= What is needed =
A word-for-word copy of the entries, with images excluded, is the expected answer.

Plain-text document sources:
•••••

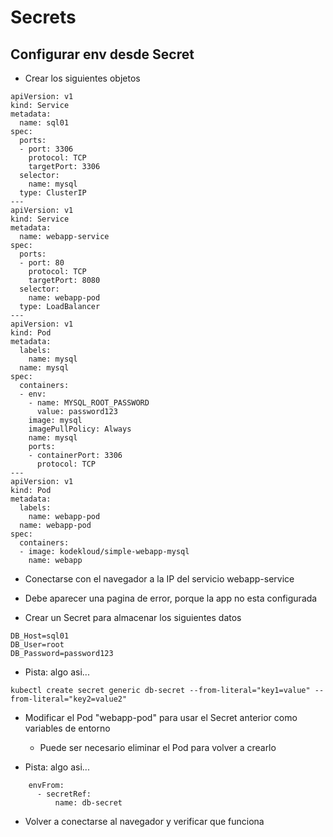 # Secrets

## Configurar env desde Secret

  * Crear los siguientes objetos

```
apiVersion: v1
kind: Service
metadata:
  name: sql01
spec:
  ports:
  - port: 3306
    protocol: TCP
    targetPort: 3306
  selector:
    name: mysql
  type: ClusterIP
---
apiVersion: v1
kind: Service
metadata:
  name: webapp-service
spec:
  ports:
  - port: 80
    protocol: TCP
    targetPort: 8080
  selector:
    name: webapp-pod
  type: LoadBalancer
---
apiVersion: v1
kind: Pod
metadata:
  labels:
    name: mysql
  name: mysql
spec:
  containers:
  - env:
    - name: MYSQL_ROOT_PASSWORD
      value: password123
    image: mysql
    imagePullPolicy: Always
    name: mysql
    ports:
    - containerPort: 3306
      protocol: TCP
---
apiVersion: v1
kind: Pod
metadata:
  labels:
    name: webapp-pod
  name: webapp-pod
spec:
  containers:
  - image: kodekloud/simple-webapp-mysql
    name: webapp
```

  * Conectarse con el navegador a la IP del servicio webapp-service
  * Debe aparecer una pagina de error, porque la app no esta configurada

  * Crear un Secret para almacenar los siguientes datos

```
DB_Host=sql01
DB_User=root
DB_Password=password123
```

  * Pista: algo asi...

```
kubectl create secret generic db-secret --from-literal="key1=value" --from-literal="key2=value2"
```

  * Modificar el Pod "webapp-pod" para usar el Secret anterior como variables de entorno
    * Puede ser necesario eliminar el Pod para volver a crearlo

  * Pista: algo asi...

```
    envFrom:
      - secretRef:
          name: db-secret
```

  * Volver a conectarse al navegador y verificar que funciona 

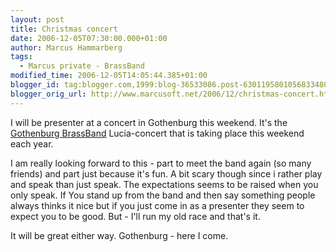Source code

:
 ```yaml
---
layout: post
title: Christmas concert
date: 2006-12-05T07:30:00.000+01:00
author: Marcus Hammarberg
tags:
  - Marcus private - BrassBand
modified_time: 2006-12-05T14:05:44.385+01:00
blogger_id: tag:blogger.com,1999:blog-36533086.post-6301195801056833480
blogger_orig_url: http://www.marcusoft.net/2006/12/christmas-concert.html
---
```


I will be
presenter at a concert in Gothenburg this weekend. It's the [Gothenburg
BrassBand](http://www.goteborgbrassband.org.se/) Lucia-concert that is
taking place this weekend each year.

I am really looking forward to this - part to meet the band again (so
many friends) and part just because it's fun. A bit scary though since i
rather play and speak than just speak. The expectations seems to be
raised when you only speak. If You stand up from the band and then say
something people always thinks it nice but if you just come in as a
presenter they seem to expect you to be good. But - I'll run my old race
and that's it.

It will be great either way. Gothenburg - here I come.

•••••

= Response below =
 # Secrets

## Configurar env desde Secret

  * Crear los siguientes objetos

```
apiVersion: v1
kind: Service
metadata:
  name: sql01
spec:
  ports:
  - port: 3306
    protocol: TCP
    targetPort: 3306
  selector:
    name: mysql
  type: ClusterIP
---
apiVersion: v1
kind: Service
metadata:
  name: webapp-service
spec:
  ports:
  - port: 80
    protocol: TCP
    targetPort: 8080
  selector:
    name: webapp-pod
  type: LoadBalancer
---
apiVersion: v1
kind: Pod
metadata:
  labels:
    name: mysql
  name: mysql
spec:
  containers:
  - env:
    - name: MYSQL_ROOT_PASSWORD
      value: password123
    image: mysql
    imagePullPolicy: Always
    name: mysql
    ports:
    - containerPort: 3306
      protocol: TCP
---
apiVersion: v1
kind: Pod
metadata:
  labels:
    name: webapp-pod
  name: webapp-pod
spec:
  containers:
  - image: kodekloud/simple-webapp-mysql
    name: webapp
```

  * Conectarse con el navegador a la IP del servicio webapp-service
  * Debe aparecer una pagina de error, porque la app no esta configurada

  * Crear un Secret para almacenar los siguientes datos

```
DB_Host=sql01
DB_User=root
DB_Password=password123
```

  * Pista: algo asi...

```
kubectl create secret generic db-secret --from-literal="key1=value" --from-literal="key2=value2"
```

  * Modificar el Pod "webapp-pod" para usar el Secret anterior como variables de entorno
    * Puede ser necesario eliminar el Pod para volver a crearlo

  * Pista: algo asi...

```
    envFrom:
      - secretRef:
          name: db-secret
```

  * Volver a conectarse al navegador y verificar que funciona 

Source code

:
 ```yaml
---
layout: post
title: Christmas concert
date: 2006-12-05T07:30:00.000+01:00
author: Marcus Hammarberg
tags:
  - Marcus private - BrassBand
modified_time: 2006-12-05T14:05:44.385+01:00
blogger_id: tag:blogger.com,1999:blog-36533086.post-6301195801056833480
blogger_orig_url: http://www.marcusoft.net/2006/12/christmas-concert.html
---
```


I will be
presenter at a concert in Gothenburg this weekend. It's the [Gothenburg
BrassBand](http://www.goteborgbrassband.org.se/) Lucia-concert that is
taking place this weekend each year.

I am really looking forward to this - part to meet the band again (so
many friends) and part just because it's fun. A bit scary though since i
rather play and speak than just speak. The expectations seems to be
raised when you only speak. If You stand up from the band and then say
something people always thinks it nice but if you just come in as a
presenter they seem to expect you to be good. But - I'll run my old race
and that's it.

It will be great either way. Gothenburg - here I come.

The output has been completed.